Experience Classicsonline

This is an eminently well-chosen selection of string trios; a brace by Martinů, including the 1923 trio that only resurfaced 2005, the lovely, lissom one by Françaix, and for a calming envoi, the Aubade by Enescu.

Martinů’s first trio was written in Paris and is a decidedly uneasy kind of work. In this performance it opens rather like a folk ensemble tuning up, but its richly polyphonic status soon asserts itself and there are moments of suave Gallic lyricism amidst the hints of Parisian avant-garde. The first movement passage where the melody line rides over pizzicato accompaniment is here played with startlingly effect; nutty and naughty in the extreme. The young Lendvai String Trio certainly give it their all, as they do throughout, earning maximum points for expressive sculpting and excavation of the trio’s every innermost nook and cranny. What they also tend to do, as this may suggest, is to rather distend things. Turn, if you can – it’s not a commercial disc as such – to the premiere performance on disc, by three members of the Zemlinsky Quartet on a ‘Bohuslav Martinů Days 2005’ disc. They’re much quicker, leaner, and less prone to exaggerate things, and keep a tighter rein on structural matters. True, they’re not as eye-popping tonally and in terms of localised incident. But that, I think, points to the fact that we do not yet have a consensus on how to play the work. This may, or may not, emerge with time. There is an equal disparity in the central movement where the Lendvai are the more mysterious, whereas the Zemlinsky are, perhaps not inappropriately, more youthful, unselfconscious: a fresh walk to the Lendvai’s Lekeu-derived hothouse. Also, whilst I appreciate that the finale is marked ‘poco allegro’ it strikes me that the Lendvai take this at too stately a trot.

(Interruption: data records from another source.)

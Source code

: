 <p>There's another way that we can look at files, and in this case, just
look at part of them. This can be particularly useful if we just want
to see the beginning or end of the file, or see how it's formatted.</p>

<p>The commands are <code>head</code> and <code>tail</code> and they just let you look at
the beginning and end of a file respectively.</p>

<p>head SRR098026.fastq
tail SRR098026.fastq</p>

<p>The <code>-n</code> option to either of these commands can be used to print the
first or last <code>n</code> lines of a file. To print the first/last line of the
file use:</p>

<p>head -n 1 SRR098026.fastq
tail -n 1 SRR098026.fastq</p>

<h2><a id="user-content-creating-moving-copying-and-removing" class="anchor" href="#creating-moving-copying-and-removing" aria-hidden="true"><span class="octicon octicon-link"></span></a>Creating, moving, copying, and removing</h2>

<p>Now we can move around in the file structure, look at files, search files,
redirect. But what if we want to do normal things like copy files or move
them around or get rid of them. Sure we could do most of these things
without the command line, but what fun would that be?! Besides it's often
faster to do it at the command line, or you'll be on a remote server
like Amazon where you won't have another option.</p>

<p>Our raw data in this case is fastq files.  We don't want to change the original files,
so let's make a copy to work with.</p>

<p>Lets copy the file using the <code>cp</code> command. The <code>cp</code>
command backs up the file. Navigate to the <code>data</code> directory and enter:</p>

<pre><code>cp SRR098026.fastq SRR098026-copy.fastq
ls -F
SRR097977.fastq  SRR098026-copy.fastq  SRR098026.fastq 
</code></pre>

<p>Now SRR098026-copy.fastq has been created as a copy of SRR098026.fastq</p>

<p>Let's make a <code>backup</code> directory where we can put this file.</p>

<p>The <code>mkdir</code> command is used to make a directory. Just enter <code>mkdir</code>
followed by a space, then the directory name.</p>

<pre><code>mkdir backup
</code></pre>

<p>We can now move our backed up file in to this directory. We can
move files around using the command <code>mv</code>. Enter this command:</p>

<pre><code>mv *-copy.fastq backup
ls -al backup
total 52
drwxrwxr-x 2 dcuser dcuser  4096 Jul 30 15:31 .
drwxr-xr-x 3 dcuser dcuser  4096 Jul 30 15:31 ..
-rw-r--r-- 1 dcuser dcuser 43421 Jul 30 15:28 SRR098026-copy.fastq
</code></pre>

The Second Trio is equally well played but this two-movement work could also do with a bit of speeding up, to allow the incidents more sharply to contrast. They surely slow down far too much for the ‘second subject’ of the first movement; things grind to a halt, and despite the insouciant Paganinian whistle imitations, ripely brought out, and the slow intense start to the second movement, there’s not always sufficient differentiation between these two movements.

They certainly take the Françaix at their own tempo, ignoring the waspish precedent of the Heifetz-led LP performance with Joseph de Pasquale and Gregor Piatigorsky. Still, this new version is richly presented, well textured and with a good complement of badinage. If I miss the vertiginous accents and almost demonic drive of the older recording, then I concede that this more equable and obviously affectionate take is no mere virtuosic showpiece. Neither is the Aubade, a charming and saucily folkloric episode from Enescu.

Impeccably recorded and with a fine booklet - typos apart – this is a good value for money disc. Interpretatively though I’d like this group to luxuriate just a bit less, and to dig in that bit more.